Examples of Group

Example 1:

Show that the set of all integers …,-4, -3, -2, -1, 0, 1, 2, 3, 4, ... is an infinite Abelian group with respect to the operation of addition of integers.


Let us test all the group axioms for Abelian group.

(G1) Closure Axiom. We know that the sum of any two integers is also an integer, i.e., for alla,b \in  \mathbb{Z}, a + b \in \mathbb{Z}. Thus \mathbb{Z} is closed with respect to addition.

(G2) Associative Axiom . Since the addition of integers is associative, the associative axiom is satisfied, i.e., for a,b,c \in \mathbb{Z} Such that a + \left( {b + c} \right) = \left( {a + b} \right)  + c

(G3) Existence of Identity. We know that 0 is the additive identity and0 \in \mathbb{Z}, i.e., 0 + a = a = 0 +  a{\text{ }}\forall a \in \mathbb{Z}
Hence, additive identity exists.

(G4) Existence of Inverse. If a  \in \mathbb{Z}, then  - a \in \mathbb{Z}. Also, \left( { - a} \right) + a = 0 = a + \left( {  - a} \right)

Thus, every integer possesses additive inverse. Therefore \mathbb{Z} is a group with respect to addition.

Since addition of integers is a commutative operation, therefore a + b = b +  a{\text{ }}\forall a,b \in  \mathbb{Z}

Hence \left( {\mathbb{Z}, + } \right) is an Abelian group. Also, \mathbb{Z} contains an infinite number of elements.

Therefore \left( {\mathbb{Z}, + } \right) is an Abelian group of infinite order.


Example 2:

Show that the set of all non-zero rational numbers with respect operation of multiplication is a group.


Let the given set be denoted by {Q_o}. Then by group axioms, we have

(G1) We know that the product of two non-zero rational numbers is also a non-zero rational number. Therefore {Q_o}  is closed with respect to multiplication. Hence, closure axiom is satisfied.

(G2) We know for rational numbers.
         \left(  {a \cdot b} \right) \cdot c = a \cdot \left( {b \cdot c} \right) for all a,b,c \in {Q_o}
Hence, associative axiom is satisfied.

(G3) Since,1 the multiplicative identity is a rational number hence identity axiom is satisfied.

(G4) If a \in {Q_o}, then obviously, \frac{1}{a}  \in {Q_o}. Also \frac{1}{a} \cdot a = 1 = a \cdot \frac{1}{a}
so that \frac{1}{a} is the multiplicative inverse of a. Thus inverse axiom is also satisfied. Hence {Q_o} is a group with respect to multiplication.


Example 3:

Show that \mathbb{C}, the set of all non-zero complex numbers is a multiplicative group.

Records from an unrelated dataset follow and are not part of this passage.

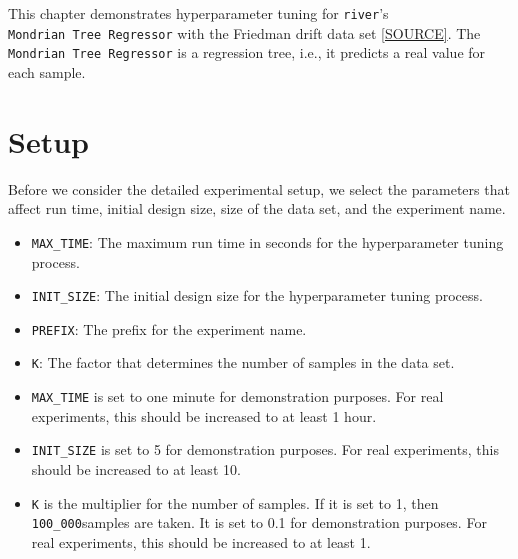 \documentclass[
  letterpaper,
  DIV=11,
  numbers=noendperiod]{scrreprt}
\providecommand{\tightlist}{%
  \setlength{\itemsep}{0pt}\setlength{\parskip}{0pt}}\usepackage{longtable,booktabs,array}
\begin{document}
This chapter demonstrates hyperparameter tuning for \texttt{river}'s
\texttt{Mondrian\ Tree\ Regressor} with the Friedman drift data set
\href{https://riverml.xyz/0.18.0/api/datasets/synth/FriedmanDrift/}{{[}SOURCE{]}}.
The \texttt{Mondrian\ Tree\ Regressor} is a regression tree, i.e., it
predicts a real value for each sample.

\hypertarget{sec-setup-51}{%
\section{Setup}\label{sec-setup-51}}

Before we consider the detailed experimental setup, we select the
parameters that affect run time, initial design size, size of the data
set, and the experiment name.

\begin{itemize}
\tightlist
\item
  \texttt{MAX\_TIME}: The maximum run time in seconds for the
  hyperparameter tuning process.
\item
  \texttt{INIT\_SIZE}: The initial design size for the hyperparameter
  tuning process.
\item
  \texttt{PREFIX}: The prefix for the experiment name.
\item
  \texttt{K}: The factor that determines the number of samples in the
  data set.
\end{itemize}

\begin{tcolorbox}[enhanced jigsaw, rightrule=.15mm, opacityback=0, colframe=quarto-callout-caution-color-frame, opacitybacktitle=0.6, toptitle=1mm, arc=.35mm, colbacktitle=quarto-callout-caution-color!10!white, coltitle=black, toprule=.15mm, leftrule=.75mm, titlerule=0mm, title=\textcolor{quarto-callout-caution-color}{\faFire}\hspace{0.5em}{Caution: Run time and initial design size should be increased for real
experiments}, bottomrule=.15mm, breakable, bottomtitle=1mm, left=2mm, colback=white]

\begin{itemize}
\tightlist
\item
  \texttt{MAX\_TIME} is set to one minute for demonstration purposes.
  For real experiments, this should be increased to at least 1 hour.
\item
  \texttt{INIT\_SIZE} is set to 5 for demonstration purposes. For real
  experiments, this should be increased to at least 10.
\item
  \texttt{K} is the multiplier for the number of samples. If it is set
  to 1, then \texttt{100\_000}samples are taken. It is set to 0.1 for
  demonstration purposes. For real experiments, this should be increased
  to at least 1.
\end{itemize}

\end{tcolorbox}
\end{document}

Let \mathbb{C} = \left\{ {z:z = x + iy,{\text{ }}x,y  \in \mathbb{R}} \right\} Here \mathbb{R} is the set of all real numbers and i = \sqrt { - 1} .
(G1) Closure Axiom. If a + ib \in \mathbb{C} andc + id \in \mathbb{C}, then by definition of multiplication of complex numbers

            \left( {a + ib} \right)\left( {c + id} \right) =  \left( {ac - bd} \right) + i\left( {ad + bc} \right) \in \mathbb{C}
Since ac - bd,ad + bc \in \mathbb{R}, for a,b,c,d \in \mathbb{R}. Therefore,\mathbb{C} is closed under multiplication.

(G2) Associative Axiom.
\left( {a + ib} \right)\left\{ {\left( {c +  id} \right)\left( {e + if} \right)} \right\} = \left( {ace - adf - bcf - bde}  \right) + i\left( {acf + ade + bce - bdf} \right)
                                               = \left\{ {\left( {a + ib}  \right)\left( {c + id} \right)} \right\}\left( {e + if} \right) for a,b,c,d \in \mathbb{R} .

(G3) Identity Axiom. e = 1\left( { = 1 + i0} \right) is the identity in \mathbb{C}.

(G4) Inverse Axiom. Let \left( {a + ib} \right)\left( { \ne 0} \right) \in  \mathbb{C}, then

{\left( {a + ib} \right)^{ - 1}} =  \frac{1}{{a + ib}} = \frac{{a - ib}}{{{a^2} + {b^2}}}
{\left( {a + ib} \right)^{ - 1}} = \left(  {\frac{a}{{{a^2} + {b^2}}}} \right) + i\left( {\frac{b}{{{a^2} + {b^2}}}}  \right)
{\left( {a + ib} \right)^{ - 1}} = m + in \in  \mathbb{C}


Where m = \left( {\frac{a}{{{a^2} + {b^2}}}} \right) and n = \left( {\frac{b}{{{a^2} + {b^2}}}}  \right)

Hence \mathbb{C} is a multiplicative group.